= Beginning of Section =

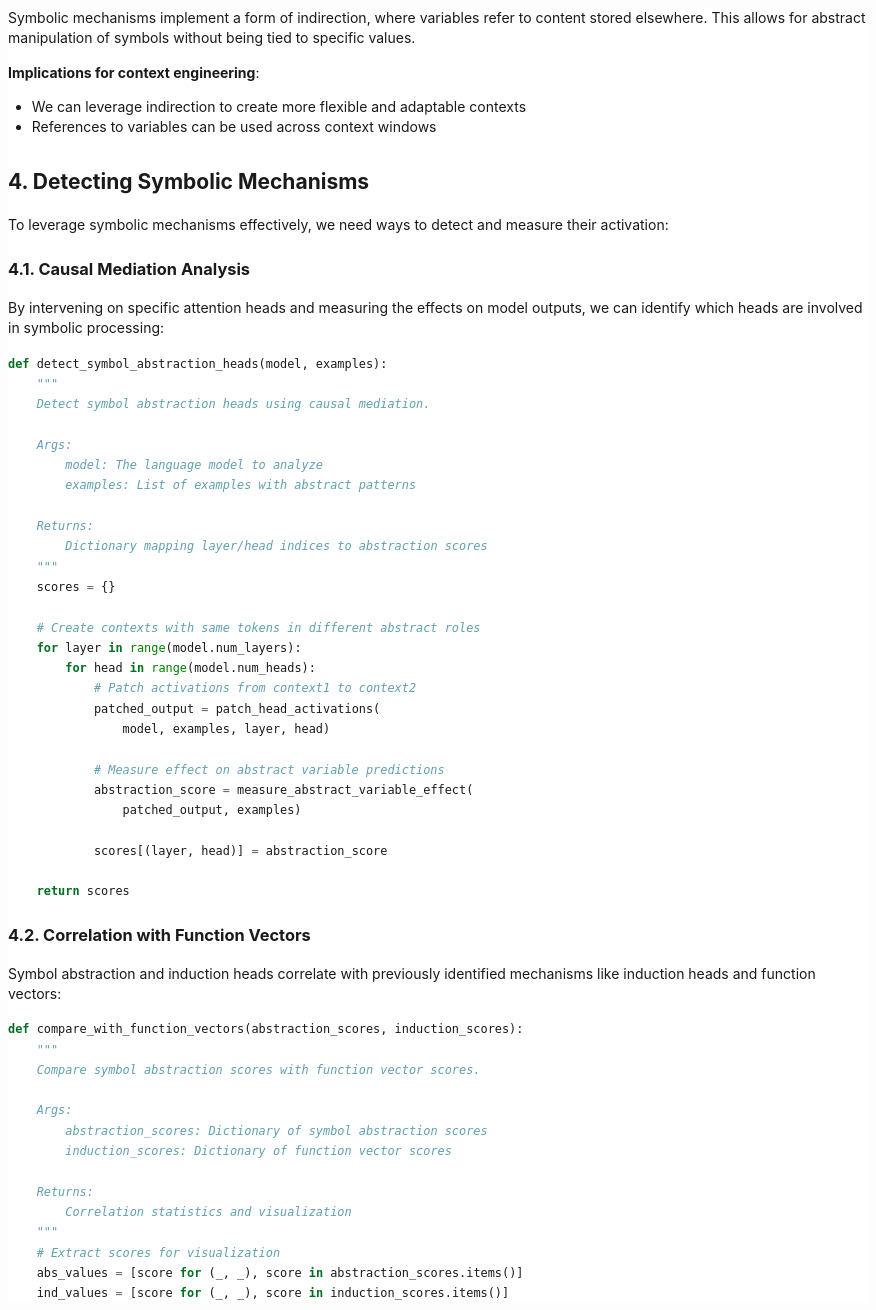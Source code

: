 Symbolic mechanisms implement a form of indirection, where variables refer to content stored elsewhere. This allows for abstract manipulation of symbols without being tied to specific values.

**Implications for context engineering**:
- We can leverage indirection to create more flexible and adaptable contexts
- References to variables can be used across context windows

## 4. Detecting Symbolic Mechanisms

To leverage symbolic mechanisms effectively, we need ways to detect and measure their activation:

### 4.1. Causal Mediation Analysis

By intervening on specific attention heads and measuring the effects on model outputs, we can identify which heads are involved in symbolic processing:

```python
def detect_symbol_abstraction_heads(model, examples):
    """
    Detect symbol abstraction heads using causal mediation.
    
    Args:
        model: The language model to analyze
        examples: List of examples with abstract patterns
        
    Returns:
        Dictionary mapping layer/head indices to abstraction scores
    """
    scores = {}
    
    # Create contexts with same tokens in different abstract roles
    for layer in range(model.num_layers):
        for head in range(model.num_heads):
            # Patch activations from context1 to context2
            patched_output = patch_head_activations(
                model, examples, layer, head)
            
            # Measure effect on abstract variable predictions
            abstraction_score = measure_abstract_variable_effect(
                patched_output, examples)
            
            scores[(layer, head)] = abstraction_score
    
    return scores
```

### 4.2. Correlation with Function Vectors

Symbol abstraction and induction heads correlate with previously identified mechanisms like induction heads and function vectors:

```python
def compare_with_function_vectors(abstraction_scores, induction_scores):
    """
    Compare symbol abstraction scores with function vector scores.
    
    Args:
        abstraction_scores: Dictionary of symbol abstraction scores
        induction_scores: Dictionary of function vector scores
        
    Returns:
        Correlation statistics and visualization
    """
    # Extract scores for visualization
    abs_values = [score for (_, _), score in abstraction_scores.items()]
    ind_values = [score for (_, _), score in induction_scores.items()]
```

= End of Section =

(Task to carry out)
Give the entries again word for word, but skip the pictures.

(Expected answer)
Source code

: Symbolic mechanisms implement a form of indirection, where variables refer to content stored elsewhere. This allows for abstract manipulation of symbols without being tied to specific values.

**Implications for context engineering**:
- We can leverage indirection to create more flexible and adaptable contexts
- References to variables can be used across context windows

## 4. Detecting Symbolic Mechanisms

To leverage symbolic mechanisms effectively, we need ways to detect and measure their activation:

### 4.1. Causal Mediation Analysis

By intervening on specific attention heads and measuring the effects on model outputs, we can identify which heads are involved in symbolic processing:

```python
def detect_symbol_abstraction_heads(model, examples):
    """
    Detect symbol abstraction heads using causal mediation.
    
    Args:
        model: The language model to analyze
        examples: List of examples with abstract patterns
        
    Returns:
        Dictionary mapping layer/head indices to abstraction scores
    """
    scores = {}
    
    # Create contexts with same tokens in different abstract roles
    for layer in range(model.num_layers):
        for head in range(model.num_heads):
            # Patch activations from context1 to context2
            patched_output = patch_head_activations(
                model, examples, layer, head)
            
            # Measure effect on abstract variable predictions
            abstraction_score = measure_abstract_variable_effect(
                patched_output, examples)
            
            scores[(layer, head)] = abstraction_score
    
    return scores
```

### 4.2. Correlation with Function Vectors

Symbol abstraction and induction heads correlate with previously identified mechanisms like induction heads and function vectors:

```python
def compare_with_function_vectors(abstraction_scores, induction_scores):
    """
    Compare symbol abstraction scores with function vector scores.
    
    Args:
        abstraction_scores: Dictionary of symbol abstraction scores
        induction_scores: Dictionary of function vector scores
        
    Returns:
        Correlation statistics and visualization
    """
    # Extract scores for visualization
    abs_values = [score for (_, _), score in abstraction_scores.items()]
    ind_values = [score for (_, _), score in induction_scores.items()]
```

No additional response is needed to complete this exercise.